_What the task requires_: Among the records below, find the lines that contain "Many" and copy each of them.

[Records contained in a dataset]
__________________________________________________

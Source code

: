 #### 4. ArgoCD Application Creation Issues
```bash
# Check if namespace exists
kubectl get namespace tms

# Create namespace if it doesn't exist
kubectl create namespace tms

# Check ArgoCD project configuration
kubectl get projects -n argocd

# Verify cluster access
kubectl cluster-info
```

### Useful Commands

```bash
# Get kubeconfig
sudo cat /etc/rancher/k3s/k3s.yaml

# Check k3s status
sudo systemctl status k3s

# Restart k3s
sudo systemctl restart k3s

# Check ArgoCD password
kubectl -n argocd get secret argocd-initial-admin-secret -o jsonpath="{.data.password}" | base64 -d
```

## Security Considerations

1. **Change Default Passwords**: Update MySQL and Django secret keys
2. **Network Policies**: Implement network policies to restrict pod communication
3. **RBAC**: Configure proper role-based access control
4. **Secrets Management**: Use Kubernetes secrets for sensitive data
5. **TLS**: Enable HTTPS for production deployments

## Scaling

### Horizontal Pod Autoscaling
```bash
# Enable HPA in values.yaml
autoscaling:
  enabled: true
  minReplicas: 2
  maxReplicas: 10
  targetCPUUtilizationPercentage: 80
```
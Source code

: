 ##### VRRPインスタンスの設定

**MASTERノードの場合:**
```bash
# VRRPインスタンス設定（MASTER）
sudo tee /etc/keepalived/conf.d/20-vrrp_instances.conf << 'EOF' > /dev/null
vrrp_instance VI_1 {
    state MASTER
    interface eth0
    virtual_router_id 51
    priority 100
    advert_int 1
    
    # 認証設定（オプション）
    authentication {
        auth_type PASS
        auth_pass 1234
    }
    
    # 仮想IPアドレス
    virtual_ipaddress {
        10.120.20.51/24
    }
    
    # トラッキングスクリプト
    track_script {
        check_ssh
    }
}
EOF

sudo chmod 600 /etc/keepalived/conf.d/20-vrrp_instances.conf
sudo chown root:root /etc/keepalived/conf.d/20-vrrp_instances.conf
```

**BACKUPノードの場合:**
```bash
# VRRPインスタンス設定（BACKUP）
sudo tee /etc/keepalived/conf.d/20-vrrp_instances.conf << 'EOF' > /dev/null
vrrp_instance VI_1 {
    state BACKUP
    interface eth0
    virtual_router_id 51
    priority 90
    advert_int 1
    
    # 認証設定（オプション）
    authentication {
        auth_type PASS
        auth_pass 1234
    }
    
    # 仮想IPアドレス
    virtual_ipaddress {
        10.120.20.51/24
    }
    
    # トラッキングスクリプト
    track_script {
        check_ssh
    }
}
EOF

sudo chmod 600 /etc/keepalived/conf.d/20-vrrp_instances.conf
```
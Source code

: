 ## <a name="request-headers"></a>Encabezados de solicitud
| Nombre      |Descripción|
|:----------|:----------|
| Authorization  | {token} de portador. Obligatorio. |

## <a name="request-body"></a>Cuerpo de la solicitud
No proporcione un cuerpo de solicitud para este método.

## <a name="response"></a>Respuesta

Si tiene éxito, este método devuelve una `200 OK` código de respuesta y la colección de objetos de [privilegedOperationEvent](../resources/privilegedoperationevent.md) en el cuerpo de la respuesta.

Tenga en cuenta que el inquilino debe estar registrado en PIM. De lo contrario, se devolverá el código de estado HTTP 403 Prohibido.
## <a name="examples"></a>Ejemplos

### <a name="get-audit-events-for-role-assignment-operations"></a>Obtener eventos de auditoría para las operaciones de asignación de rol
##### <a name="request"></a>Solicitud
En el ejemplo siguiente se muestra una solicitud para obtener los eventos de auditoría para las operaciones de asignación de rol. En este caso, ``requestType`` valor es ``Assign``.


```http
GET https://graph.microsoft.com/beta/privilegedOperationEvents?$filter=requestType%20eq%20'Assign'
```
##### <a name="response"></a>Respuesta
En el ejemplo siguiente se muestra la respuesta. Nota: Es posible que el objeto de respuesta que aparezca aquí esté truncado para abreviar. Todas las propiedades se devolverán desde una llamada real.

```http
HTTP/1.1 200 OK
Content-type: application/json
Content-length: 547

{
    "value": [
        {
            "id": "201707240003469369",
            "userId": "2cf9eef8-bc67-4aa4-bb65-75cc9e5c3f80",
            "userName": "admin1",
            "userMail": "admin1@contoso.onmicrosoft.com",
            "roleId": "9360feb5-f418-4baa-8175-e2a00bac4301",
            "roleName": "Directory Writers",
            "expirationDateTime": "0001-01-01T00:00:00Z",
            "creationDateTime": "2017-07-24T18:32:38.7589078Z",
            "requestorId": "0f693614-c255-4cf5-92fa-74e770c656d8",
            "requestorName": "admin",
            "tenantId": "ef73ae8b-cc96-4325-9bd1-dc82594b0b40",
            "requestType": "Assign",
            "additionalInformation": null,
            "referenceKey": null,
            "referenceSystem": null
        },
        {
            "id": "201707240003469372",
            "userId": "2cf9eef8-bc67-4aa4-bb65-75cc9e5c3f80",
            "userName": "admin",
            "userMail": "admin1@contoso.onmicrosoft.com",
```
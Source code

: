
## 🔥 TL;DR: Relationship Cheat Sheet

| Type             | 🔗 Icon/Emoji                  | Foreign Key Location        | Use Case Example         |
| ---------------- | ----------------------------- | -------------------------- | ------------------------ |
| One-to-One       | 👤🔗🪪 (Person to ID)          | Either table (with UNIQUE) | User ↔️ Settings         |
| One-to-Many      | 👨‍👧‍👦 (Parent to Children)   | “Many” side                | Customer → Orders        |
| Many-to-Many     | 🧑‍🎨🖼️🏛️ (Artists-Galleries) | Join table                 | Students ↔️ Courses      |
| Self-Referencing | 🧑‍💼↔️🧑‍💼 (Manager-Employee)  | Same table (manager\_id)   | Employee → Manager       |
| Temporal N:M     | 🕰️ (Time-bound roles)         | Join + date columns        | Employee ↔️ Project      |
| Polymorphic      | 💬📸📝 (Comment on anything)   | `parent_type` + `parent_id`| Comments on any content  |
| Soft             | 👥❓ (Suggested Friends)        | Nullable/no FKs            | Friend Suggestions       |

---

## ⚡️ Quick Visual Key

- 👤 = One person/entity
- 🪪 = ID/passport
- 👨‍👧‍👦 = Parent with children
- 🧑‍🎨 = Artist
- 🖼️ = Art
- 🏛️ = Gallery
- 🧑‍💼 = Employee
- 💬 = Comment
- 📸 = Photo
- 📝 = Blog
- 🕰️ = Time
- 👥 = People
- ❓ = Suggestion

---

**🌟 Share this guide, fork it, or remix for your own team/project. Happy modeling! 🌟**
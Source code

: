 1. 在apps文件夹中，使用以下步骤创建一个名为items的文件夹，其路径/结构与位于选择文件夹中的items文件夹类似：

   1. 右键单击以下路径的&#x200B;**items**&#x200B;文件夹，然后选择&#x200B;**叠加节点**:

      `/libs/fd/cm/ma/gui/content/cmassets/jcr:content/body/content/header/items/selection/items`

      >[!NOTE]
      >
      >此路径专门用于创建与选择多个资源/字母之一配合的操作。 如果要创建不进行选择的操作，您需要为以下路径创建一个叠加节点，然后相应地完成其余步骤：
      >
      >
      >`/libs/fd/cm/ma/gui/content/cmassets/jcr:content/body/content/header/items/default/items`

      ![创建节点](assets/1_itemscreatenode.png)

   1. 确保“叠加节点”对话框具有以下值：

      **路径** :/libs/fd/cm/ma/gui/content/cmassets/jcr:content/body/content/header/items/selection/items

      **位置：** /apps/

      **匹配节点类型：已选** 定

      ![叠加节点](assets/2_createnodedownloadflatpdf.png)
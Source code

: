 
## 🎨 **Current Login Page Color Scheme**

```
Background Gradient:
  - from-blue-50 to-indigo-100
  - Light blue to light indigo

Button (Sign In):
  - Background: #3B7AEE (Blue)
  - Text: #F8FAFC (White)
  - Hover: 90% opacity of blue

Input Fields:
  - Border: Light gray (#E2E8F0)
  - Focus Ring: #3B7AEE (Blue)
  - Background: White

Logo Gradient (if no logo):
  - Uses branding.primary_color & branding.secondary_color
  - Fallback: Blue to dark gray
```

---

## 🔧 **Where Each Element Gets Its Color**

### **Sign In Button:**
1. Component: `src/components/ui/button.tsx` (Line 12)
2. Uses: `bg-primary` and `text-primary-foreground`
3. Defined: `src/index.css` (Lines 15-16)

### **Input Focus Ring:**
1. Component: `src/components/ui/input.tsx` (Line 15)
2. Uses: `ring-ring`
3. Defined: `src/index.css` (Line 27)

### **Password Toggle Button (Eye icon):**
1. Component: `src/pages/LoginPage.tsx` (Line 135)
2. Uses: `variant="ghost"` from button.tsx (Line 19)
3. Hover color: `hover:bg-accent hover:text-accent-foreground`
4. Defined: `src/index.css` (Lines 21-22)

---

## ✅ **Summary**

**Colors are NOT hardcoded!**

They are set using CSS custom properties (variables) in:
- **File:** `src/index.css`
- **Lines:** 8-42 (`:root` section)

__________________________________________________

_Response_:
| One-to-Many      | 👨‍👧‍👦 (Parent to Children)   | “Many” side                | Customer → Orders        |
| Many-to-Many     | 🧑‍🎨🖼️🏛️ (Artists-Galleries) | Join table                 | Students ↔️ Courses      |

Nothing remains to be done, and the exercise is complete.